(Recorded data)
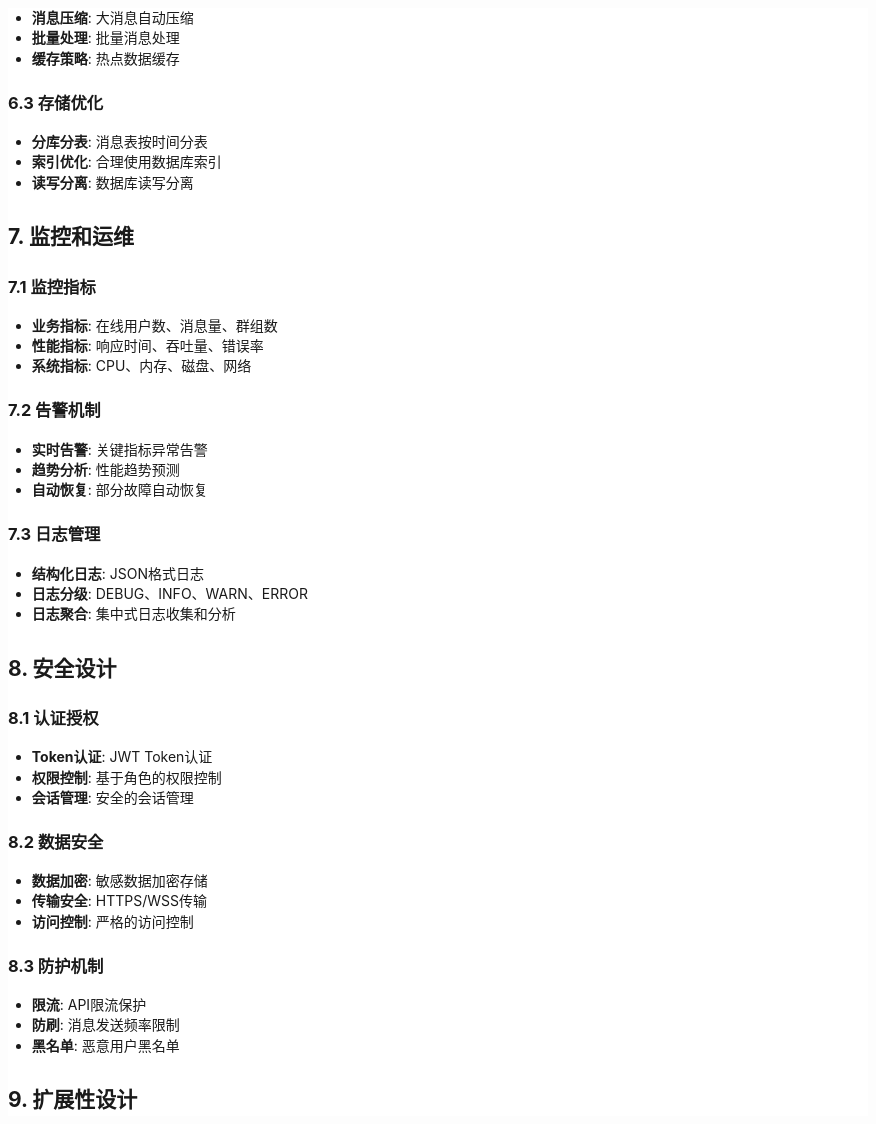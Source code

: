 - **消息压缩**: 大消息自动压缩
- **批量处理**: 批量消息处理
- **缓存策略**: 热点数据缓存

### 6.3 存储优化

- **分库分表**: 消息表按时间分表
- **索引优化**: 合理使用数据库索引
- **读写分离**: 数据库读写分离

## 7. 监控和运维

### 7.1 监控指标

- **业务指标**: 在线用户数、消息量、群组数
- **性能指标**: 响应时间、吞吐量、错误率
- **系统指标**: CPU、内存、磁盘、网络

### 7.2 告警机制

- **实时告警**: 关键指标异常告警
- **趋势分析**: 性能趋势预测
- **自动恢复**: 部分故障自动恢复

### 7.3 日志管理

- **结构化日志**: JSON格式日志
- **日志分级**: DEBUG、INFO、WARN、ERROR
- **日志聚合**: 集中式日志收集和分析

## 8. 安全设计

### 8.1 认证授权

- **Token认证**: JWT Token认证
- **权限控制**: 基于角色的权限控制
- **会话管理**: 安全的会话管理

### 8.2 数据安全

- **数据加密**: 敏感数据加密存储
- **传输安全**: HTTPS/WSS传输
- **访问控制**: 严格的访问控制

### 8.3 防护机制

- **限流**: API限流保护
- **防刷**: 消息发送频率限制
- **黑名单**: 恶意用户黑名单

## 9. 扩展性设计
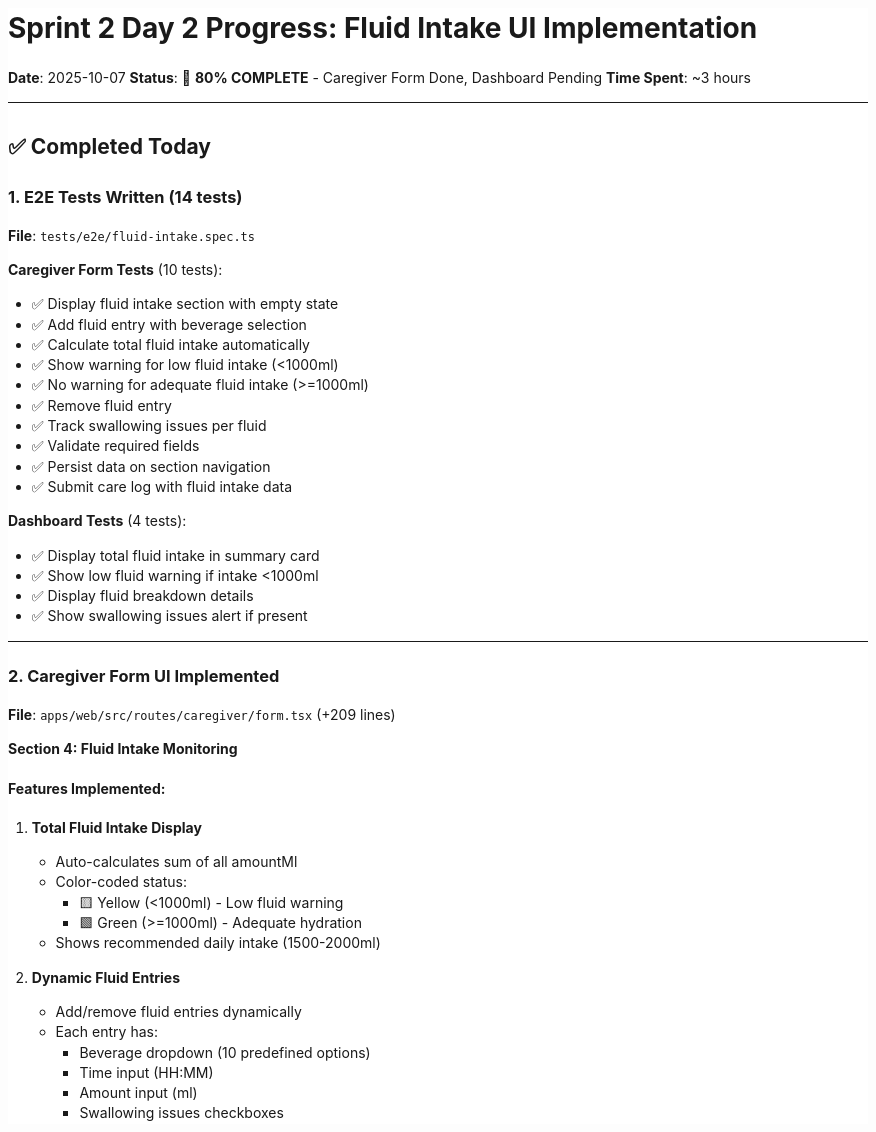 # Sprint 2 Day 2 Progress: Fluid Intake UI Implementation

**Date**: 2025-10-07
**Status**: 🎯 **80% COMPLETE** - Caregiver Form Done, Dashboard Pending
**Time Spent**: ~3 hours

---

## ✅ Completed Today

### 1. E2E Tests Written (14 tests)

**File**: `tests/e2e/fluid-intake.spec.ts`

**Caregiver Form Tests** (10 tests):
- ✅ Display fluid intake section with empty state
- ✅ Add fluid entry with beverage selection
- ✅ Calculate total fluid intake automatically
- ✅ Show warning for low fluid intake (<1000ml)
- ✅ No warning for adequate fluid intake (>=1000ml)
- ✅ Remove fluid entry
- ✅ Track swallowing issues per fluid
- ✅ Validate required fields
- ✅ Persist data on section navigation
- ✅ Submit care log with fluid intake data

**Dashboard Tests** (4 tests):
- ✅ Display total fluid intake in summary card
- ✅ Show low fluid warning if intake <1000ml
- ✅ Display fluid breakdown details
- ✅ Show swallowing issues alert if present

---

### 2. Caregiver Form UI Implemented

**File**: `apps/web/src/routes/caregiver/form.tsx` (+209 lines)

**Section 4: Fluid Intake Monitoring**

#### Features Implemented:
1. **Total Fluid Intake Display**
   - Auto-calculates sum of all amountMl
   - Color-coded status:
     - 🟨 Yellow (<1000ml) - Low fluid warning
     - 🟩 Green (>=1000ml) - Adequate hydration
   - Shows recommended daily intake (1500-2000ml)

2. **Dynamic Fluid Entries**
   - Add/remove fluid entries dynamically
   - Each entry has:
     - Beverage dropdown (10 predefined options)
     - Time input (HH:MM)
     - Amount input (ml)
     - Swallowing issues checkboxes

§ Task goal:
Although the records include pictures, output only their text, exactly and completely.

§ Worked solution:
Source code

: - **消息压缩**: 大消息自动压缩
- **批量处理**: 批量消息处理
- **缓存策略**: 热点数据缓存

### 6.3 存储优化

- **分库分表**: 消息表按时间分表
- **索引优化**: 合理使用数据库索引
- **读写分离**: 数据库读写分离

## 7. 监控和运维

### 7.1 监控指标

- **业务指标**: 在线用户数、消息量、群组数
- **性能指标**: 响应时间、吞吐量、错误率
- **系统指标**: CPU、内存、磁盘、网络

### 7.2 告警机制

- **实时告警**: 关键指标异常告警
- **趋势分析**: 性能趋势预测
- **自动恢复**: 部分故障自动恢复

### 7.3 日志管理

- **结构化日志**: JSON格式日志
- **日志分级**: DEBUG、INFO、WARN、ERROR
- **日志聚合**: 集中式日志收集和分析

## 8. 安全设计

### 8.1 认证授权

- **Token认证**: JWT Token认证
- **权限控制**: 基于角色的权限控制
- **会话管理**: 安全的会话管理

### 8.2 数据安全

- **数据加密**: 敏感数据加密存储
- **传输安全**: HTTPS/WSS传输
- **访问控制**: 严格的访问控制

### 8.3 防护机制

- **限流**: API限流保护
- **防刷**: 消息发送频率限制
- **黑名单**: 恶意用户黑名单

## 9. 扩展性设计
 # Sprint 2 Day 2 Progress: Fluid Intake UI Implementation

**Date**: 2025-10-07
**Status**: 🎯 **80% COMPLETE** - Caregiver Form Done, Dashboard Pending
**Time Spent**: ~3 hours

---

## ✅ Completed Today

### 1. E2E Tests Written (14 tests)

**File**: `tests/e2e/fluid-intake.spec.ts`

**Caregiver Form Tests** (10 tests):
- ✅ Display fluid intake section with empty state
- ✅ Add fluid entry with beverage selection
- ✅ Calculate total fluid intake automatically
- ✅ Show warning for low fluid intake (<1000ml)
- ✅ No warning for adequate fluid intake (>=1000ml)
- ✅ Remove fluid entry
- ✅ Track swallowing issues per fluid
- ✅ Validate required fields
- ✅ Persist data on section navigation
- ✅ Submit care log with fluid intake data

**Dashboard Tests** (4 tests):
- ✅ Display total fluid intake in summary card
- ✅ Show low fluid warning if intake <1000ml
- ✅ Display fluid breakdown details
- ✅ Show swallowing issues alert if present

---

### 2. Caregiver Form UI Implemented

**File**: `apps/web/src/routes/caregiver/form.tsx` (+209 lines)

**Section 4: Fluid Intake Monitoring**

#### Features Implemented:
1. **Total Fluid Intake Display**
   - Auto-calculates sum of all amountMl
   - Color-coded status:
     - 🟨 Yellow (<1000ml) - Low fluid warning
     - 🟩 Green (>=1000ml) - Adequate hydration
   - Shows recommended daily intake (1500-2000ml)

2. **Dynamic Fluid Entries**
   - Add/remove fluid entries dynamically
   - Each entry has:
     - Beverage dropdown (10 predefined options)
     - Time input (HH:MM)
     - Amount input (ml)
     - Swallowing issues checkboxes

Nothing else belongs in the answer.